▸ Directions for this task:
Print each record that follows exactly, leaving the pictures behind.

▸ Listed records:
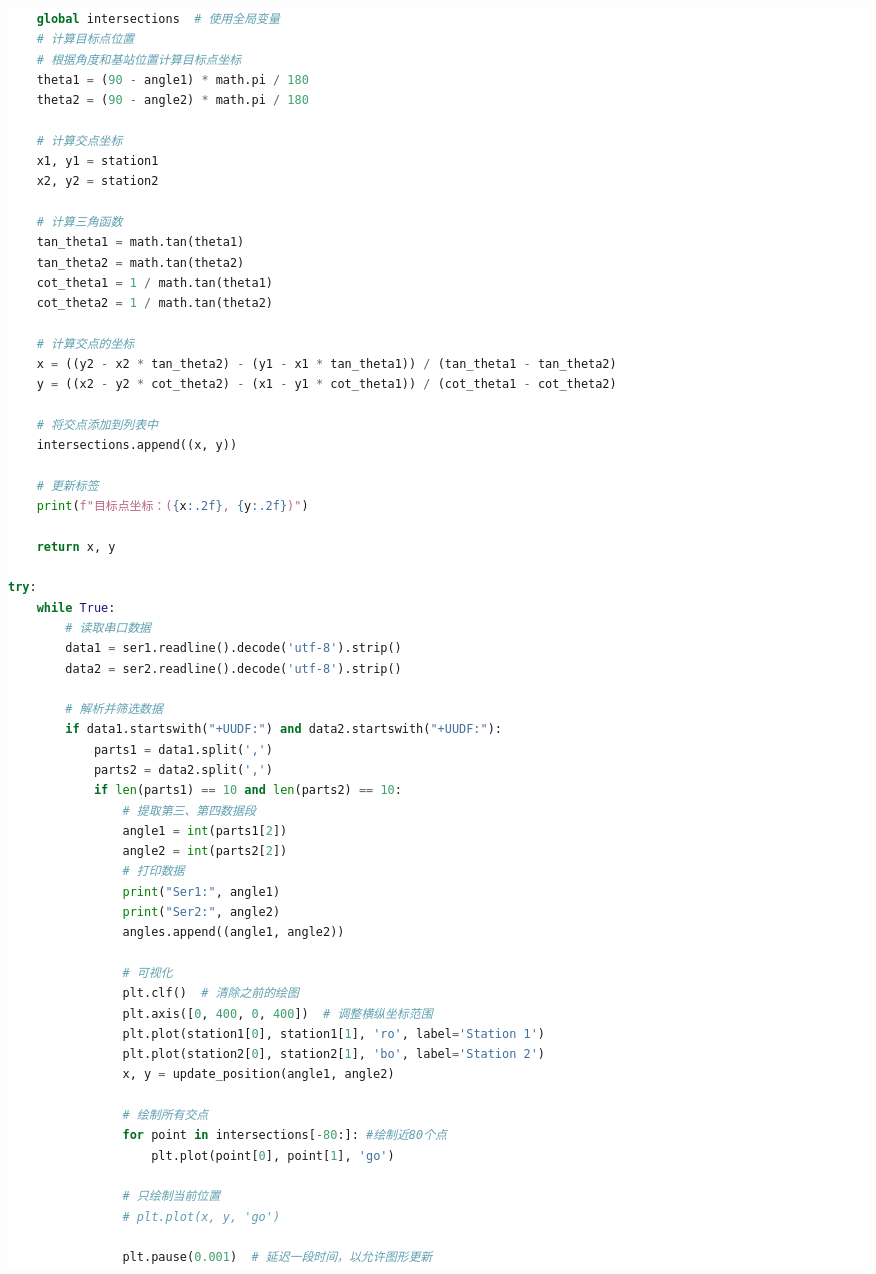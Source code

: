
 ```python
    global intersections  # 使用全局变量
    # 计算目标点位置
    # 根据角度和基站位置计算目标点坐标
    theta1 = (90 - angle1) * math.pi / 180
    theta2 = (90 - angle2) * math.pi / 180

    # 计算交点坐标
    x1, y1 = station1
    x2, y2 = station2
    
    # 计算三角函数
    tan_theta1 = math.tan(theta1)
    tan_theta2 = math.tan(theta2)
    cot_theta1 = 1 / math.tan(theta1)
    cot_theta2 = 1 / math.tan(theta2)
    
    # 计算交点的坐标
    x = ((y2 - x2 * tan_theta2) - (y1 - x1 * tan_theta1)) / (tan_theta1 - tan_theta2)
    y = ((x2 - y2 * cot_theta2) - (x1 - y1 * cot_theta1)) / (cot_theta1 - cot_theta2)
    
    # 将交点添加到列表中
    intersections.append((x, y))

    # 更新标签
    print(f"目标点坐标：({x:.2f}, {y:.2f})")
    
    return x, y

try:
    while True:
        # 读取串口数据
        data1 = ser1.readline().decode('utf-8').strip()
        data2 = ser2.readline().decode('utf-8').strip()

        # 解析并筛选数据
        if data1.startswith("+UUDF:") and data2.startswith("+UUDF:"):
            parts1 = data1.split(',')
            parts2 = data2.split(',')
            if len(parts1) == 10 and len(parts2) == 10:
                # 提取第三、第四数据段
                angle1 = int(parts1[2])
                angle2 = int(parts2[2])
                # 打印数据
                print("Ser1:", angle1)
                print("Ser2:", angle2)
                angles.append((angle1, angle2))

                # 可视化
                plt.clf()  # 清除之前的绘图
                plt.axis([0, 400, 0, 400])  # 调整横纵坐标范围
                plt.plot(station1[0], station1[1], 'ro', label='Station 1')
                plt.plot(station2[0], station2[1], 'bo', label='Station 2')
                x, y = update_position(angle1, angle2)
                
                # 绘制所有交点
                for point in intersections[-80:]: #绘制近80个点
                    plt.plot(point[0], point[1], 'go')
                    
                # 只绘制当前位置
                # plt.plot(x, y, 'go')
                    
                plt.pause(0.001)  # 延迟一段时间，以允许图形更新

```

▸ Finished task:
Source code

:
 ```python
    global intersections  # 使用全局变量
    # 计算目标点位置
    # 根据角度和基站位置计算目标点坐标
    theta1 = (90 - angle1) * math.pi / 180
    theta2 = (90 - angle2) * math.pi / 180

    # 计算交点坐标
    x1, y1 = station1
    x2, y2 = station2
    
    # 计算三角函数
    tan_theta1 = math.tan(theta1)
    tan_theta2 = math.tan(theta2)
    cot_theta1 = 1 / math.tan(theta1)
    cot_theta2 = 1 / math.tan(theta2)
    
    # 计算交点的坐标
    x = ((y2 - x2 * tan_theta2) - (y1 - x1 * tan_theta1)) / (tan_theta1 - tan_theta2)
    y = ((x2 - y2 * cot_theta2) - (x1 - y1 * cot_theta1)) / (cot_theta1 - cot_theta2)
    
    # 将交点添加到列表中
    intersections.append((x, y))

    # 更新标签
    print(f"目标点坐标：({x:.2f}, {y:.2f})")
    
    return x, y

try:
    while True:
        # 读取串口数据
        data1 = ser1.readline().decode('utf-8').strip()
        data2 = ser2.readline().decode('utf-8').strip()

        # 解析并筛选数据
        if data1.startswith("+UUDF:") and data2.startswith("+UUDF:"):
            parts1 = data1.split(',')
            parts2 = data2.split(',')
            if len(parts1) == 10 and len(parts2) == 10:
                # 提取第三、第四数据段
                angle1 = int(parts1[2])
                angle2 = int(parts2[2])
                # 打印数据
                print("Ser1:", angle1)
                print("Ser2:", angle2)
                angles.append((angle1, angle2))

                # 可视化
                plt.clf()  # 清除之前的绘图
                plt.axis([0, 400, 0, 400])  # 调整横纵坐标范围
                plt.plot(station1[0], station1[1], 'ro', label='Station 1')
                plt.plot(station2[0], station2[1], 'bo', label='Station 2')
                x, y = update_position(angle1, angle2)
                
                # 绘制所有交点
                for point in intersections[-80:]: #绘制近80个点
                    plt.plot(point[0], point[1], 'go')
                    
                # 只绘制当前位置
                # plt.plot(x, y, 'go')
                    
                plt.pause(0.001)  # 延迟一段时间，以允许图形更新

```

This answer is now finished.